Another film that builds on a romance of analogue media is That Cloud Never Left, but its documentary lyricism is harder to pin down. I was intrigued by this, a collaborative work that doesn’t stop to explain its process. In an Indian village, people make toys out of scrapped 35mm film. Young men build a platform and a giant version of their rose-tinted cellophane lens. The red filter is also the blood moon. On television, spellbinding animations explain the lunar eclipse, awaited by the town. I am fascinated, as always, by making, craft, tools: the curved knife to peel fruit, the handsaw to cut clay. I am drawn to re-use, and this, like so many places in the global south, is a scavenging place. The staged elements get in the way of my ethnographic desire to see and understand the ‘authentic’ way of life of the village’s inhabitants, which is a way to say I didn’t enjoy them but think that’s as it should be. At the end, we tried to Skype with the director, but we couldn’t hear her, which was a much better outcome.

On paper, Phil Collins’ Ceremony is a similar type of film: Video documentation of an intervention, a process carried out with a collective. In intention and execution, it is the opposite: prosaic where That Cloud is lyrical, expositive where the other is more cryptic. This comparison is not intended as a value judgement, though I did think that there was too much Momentum-style certainty to Ceremony. In short, Collins orchestrated a public outdoor event during Manchester International Festival, the centrepiece of which was a statue of Friedrich Engels brought by road from the Ukraine. The journey is the best part of the film, as people in Eastern European towns half-recognise Engels with a mix of Ostalgie and mistrust. That ambiguity is diluted in the celebratory and celebrity-led street party. That is understandable: this is not a time for subtleties. On the other hand, it is not a time for Great Men From History either.
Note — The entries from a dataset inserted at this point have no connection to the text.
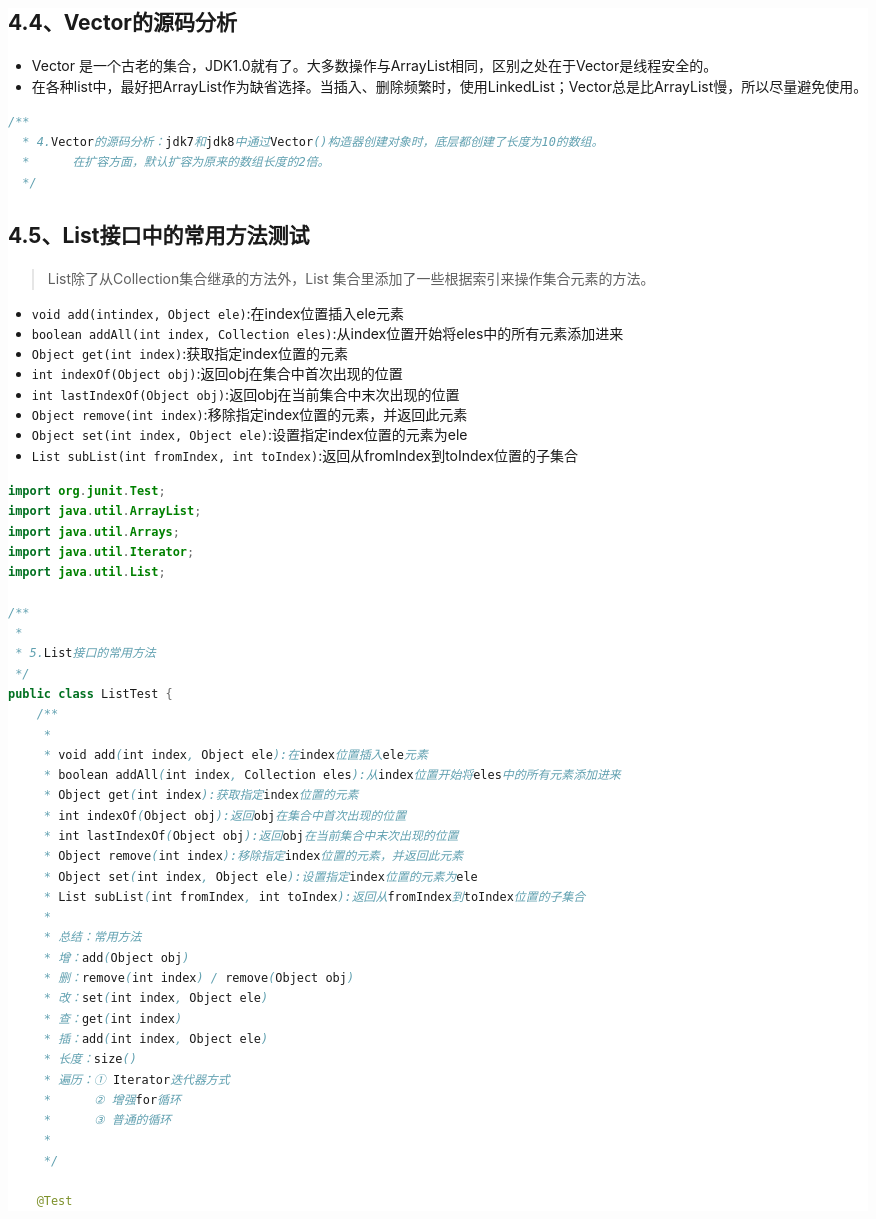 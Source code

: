 

## 4.4、Vector的源码分析

- Vector 是一个古老的集合，JDK1.0就有了。大多数操作与ArrayList相同，区别之处在于Vector是线程安全的。
- 在各种list中，最好把ArrayList作为缺省选择。当插入、删除频繁时，使用LinkedList；Vector总是比ArrayList慢，所以尽量避免使用。

```java
/** 
  * 4.Vector的源码分析：jdk7和jdk8中通过Vector()构造器创建对象时，底层都创建了长度为10的数组。
  *      在扩容方面，默认扩容为原来的数组长度的2倍。
  */ 
```



## 4.5、List接口中的常用方法测试

> List除了从Collection集合继承的方法外，List 集合里添加了一些根据索引来操作集合元素的方法。

- `void add(intindex, Object ele)`:在index位置插入ele元素
- `boolean addAll(int index, Collection eles)`:从index位置开始将eles中的所有元素添加进来
- `Object get(int index)`:获取指定index位置的元素
- `int indexOf(Object obj)`:返回obj在集合中首次出现的位置
- `int lastIndexOf(Object obj)`:返回obj在当前集合中末次出现的位置
- `Object remove(int index)`:移除指定index位置的元素，并返回此元素
- `Object set(int index, Object ele)`:设置指定index位置的元素为ele
- `List subList(int fromIndex, int toIndex)`:返回从fromIndex到toIndex位置的子集合

```java
import org.junit.Test;
import java.util.ArrayList;
import java.util.Arrays;
import java.util.Iterator;
import java.util.List;

/**
 *
 * 5.List接口的常用方法
 */
public class ListTest {
    /**
     *
     * void add(int index, Object ele):在index位置插入ele元素
     * boolean addAll(int index, Collection eles):从index位置开始将eles中的所有元素添加进来
     * Object get(int index):获取指定index位置的元素
     * int indexOf(Object obj):返回obj在集合中首次出现的位置
     * int lastIndexOf(Object obj):返回obj在当前集合中末次出现的位置
     * Object remove(int index):移除指定index位置的元素，并返回此元素
     * Object set(int index, Object ele):设置指定index位置的元素为ele
     * List subList(int fromIndex, int toIndex):返回从fromIndex到toIndex位置的子集合
     *
     * 总结：常用方法
     * 增：add(Object obj)
     * 删：remove(int index) / remove(Object obj)
     * 改：set(int index, Object ele)
     * 查：get(int index)
     * 插：add(int index, Object ele)
     * 长度：size()
     * 遍历：① Iterator迭代器方式
     *      ② 增强for循环
     *      ③ 普通的循环
     *
     */

    @Test
```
Image from What does she see when she shuts her eyes (Sabina Ott and Dana Berman Duff)

Image from What does she see when she shuts her eyes (Sabina Ott and Dana Berman Duff)

There were, by the way, several special programmes, all of women filmmakers (eat your heart out, Cannes). And lots of individual works by women. Before getting the bus back out of town, I stood in a low-ceilinged room at the back of an empty shop, watching as a rocky, snowy path stretched across two screens facing each other. Sequences of words swirled towards and away from the viewer, simple sentences announced by a tinkling of tiny bells or beads. It was joyous and cold, the playfulness of the WordArt defiant amongst the sharp edges of the rock. The words were about dogs and desires for a good life. Simple, mundane things; a simple, small setup. The work is called ‘What does she see when she shuts her eyes’ and it is a collaboration between Sabina Ott and Dana Berman Duff, but also a kind of memorial to Ott, who died recently. The information sheet says the rocky paths are Icelandic lava tubes. Somehow, in this austere room, in the intimate words moving between the two projectors, I feel hopeful.